Una ricerca condotta da Ipsos, Università di Oxford e Heineken afferma che il mercato delle varianti a basso o nullo contenuto alcolico sono in crescita (e fin qui nessuna novità), ma ci sono “importanti ostacoli da superare”. Uno su tutti: quella pressione sociale che ci ha portato a tollerare con spiccata spacconeria l’alzare troppo il gomito.
“Ma dai, divertiti un po’!”
I nostri amici d’Oltremanica (o d’Oltreoceano) la chiamerebbero peer pressure, ma da questa parte delle Alpi la potremmo definire come una vaga declinazione della mentalità da branco. Come accennato in apertura di articolo: se all’aperitivo scegli l’analcolico sei un po’ lo scemo del villaggio, e l’istinto che ci ha portato a vivere in tribù per evitare le tigri a denti a sciabola ci suggerisce che essere lo scemo del villaggio è potenzialmente una brutta cosa. Peccato che le tigri a denti a sciabola non esistano più.
Ma non divaghiamo: parola alla scienza. Lo studio in questione ha preso in esame oltre 11.800 persone nel Regno Unito, negli Stati Uniti, in Spagna, Giappone e Brasile, e rivelato che più dell’80% degli intervistati ritiene che bere bevande NoLo (no & low alcohol, per l’appunto) sia più socialmente accettabile rispetto a un tempo. Ma c’è un “ma”.

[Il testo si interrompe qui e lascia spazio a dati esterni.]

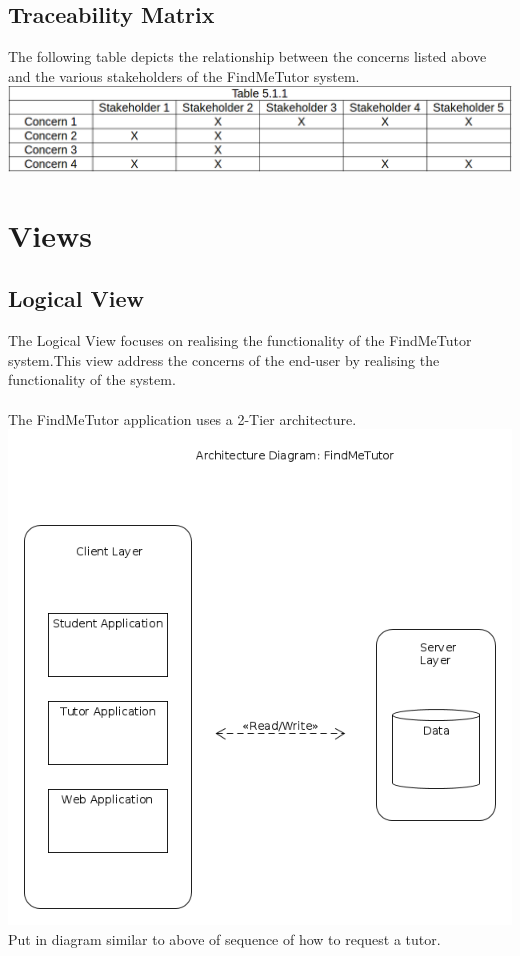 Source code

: \documentclass[12pt]{article}
\begin{document}
\subsection{Traceability Matrix}
The following table depicts the relationship between the concerns listed above and the various stakeholders of the FindMeTutor system.\\
\includegraphics[width=140mm]{./trace.png}

\pagebreak

\section{Views}

\subsection{Logical View}
The Logical View focuses on realising the functionality of the FindMeTutor system.This view address the concerns of the end-user by realising the functionality of the system.\\\\
The FindMeTutor application uses a 2-Tier architecture.\\
\includegraphics[width=140mm]{./architecture_diagram.png}
Put in diagram similar to above of sequence of how to request a tutor.\\
\end{document}
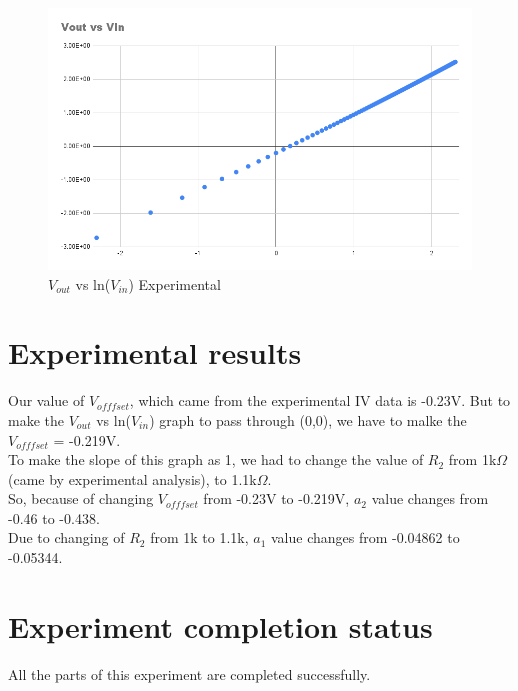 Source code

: \documentclass[12pt]{article}
\begin{document}
\begin{figure}[H]
\begin{center}
\includegraphics[scale = 0.6]{Vout vs ln(Vin).png}
\caption{$V_{out}$ vs ln($V_{in}$) Experimental}
\end{center}
\end{figure}




\section{Experimental results}
Our value of $V_{offfset}$, which came from the experimental IV data is -0.23V. But to make the $V_{out}$ vs ln($V_{in}$) graph to pass through (0,0), we have to malke the $V_{offfset}$ = -0.219V. \\
To make the slope of this graph as 1, we had to change the value of $R_2$ from 1k$\Omega $ (came by experimental analysis), to 1.1k$\Omega $. \\
So, because of changing $V_{offfset}$ from -0.23V to -0.219V, $a_2$ value changes from -0.46 to -0.438. \\
Due to changing of $R_2$ from 1k to 1.1k, $a_1$ value changes from -0.04862 to -0.05344. \\



\section{Experiment completion status}
All the parts of this experiment are completed successfully.
\end{document}
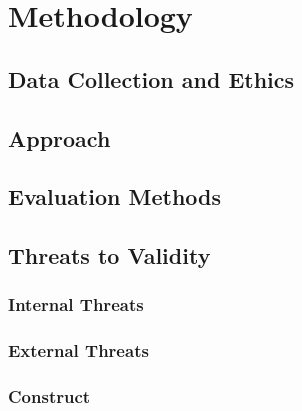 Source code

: \chapter{Methodology}

\section{Data Collection and Ethics}

\section{Approach}

\section{Evaluation Methods}

\section{Threats to Validity}

\subsection{Internal Threats}

\subsection{External Threats}

\subsection{Construct} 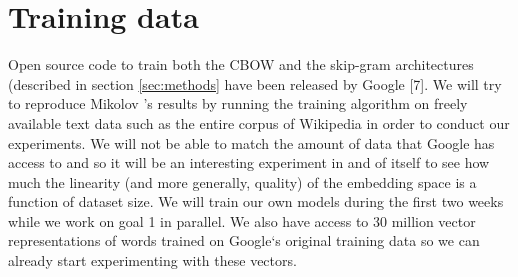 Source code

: \section{Training data}\label{sec:train_data}

Open source code to train both the CBOW and the skip-gram architectures (described in section \ref{sec:methods} have been released by Google [7]. 
We will try to reproduce Mikolov \etal 's results by running the training algorithm on freely available text data such as the entire corpus of Wikipedia in order to conduct our experiments. 
We will not be able to match the amount of data that Google has access to and so it will be an interesting experiment in and of itself to see how much the linearity (and more generally, quality) of the embedding space is a function of dataset size. 
We will train our own models during the first two weeks while we work on goal 1 in parallel.  
We also have access to 30 million vector representations of words trained on Google`s original training data so we can already start experimenting with these vectors.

Secondo Charles Spence, professore di psicologia sperimentale all’Università di Oxford che ha analizzato la ricerca, c’è un divario significativo tra l’opinione e l’effettiva azione degli intervistati. I dati parlano chiaro: un intervistato su sette (il 14%) ha affermato che sembra sempre finire per bere alcolici nelle occasioni sociali nonostante intenda consumare opzioni NoLo, e questa percentuale sale addirittura al 51% includendo coloro che hanno ammesso che cambiano le proprie idee di consumo in base al contesto sociale in cui si trovano.
Di nuovo: ci si “censura”, per così dire, per compiacere il paradigma dominante, che di fatto è ancora quello che associa l’alzare il gomito al divertimento. Tornando ai dati dello studio, è emerso che più di un terzo dei bevitori della Gen Z si è sentito obbligato a consumare alcol in determinate situazioni sociali; e più di uno su cinque (21%) ha affermato di essere stato criticato per la scelta di una bevanda analcolica. La media più generale è invece del 15%.
L’interesse per le declinazioni a contenuto alcolico basso o nullo è ai massimi storici, e tra i sintomi più eloquenti c’è anche e soprattutto il fatto che il governo, storicamente arroccato su posizioni più tradizionaliste, abbia recentemente aperto alla produzione di vino dealcolato. Insomma: c’è chiaramente la necessità di accodarsi a un settore che promette fermento e fertilità. Si riuscirà, però, a vincere la paura delle tigri a denti a sciabola?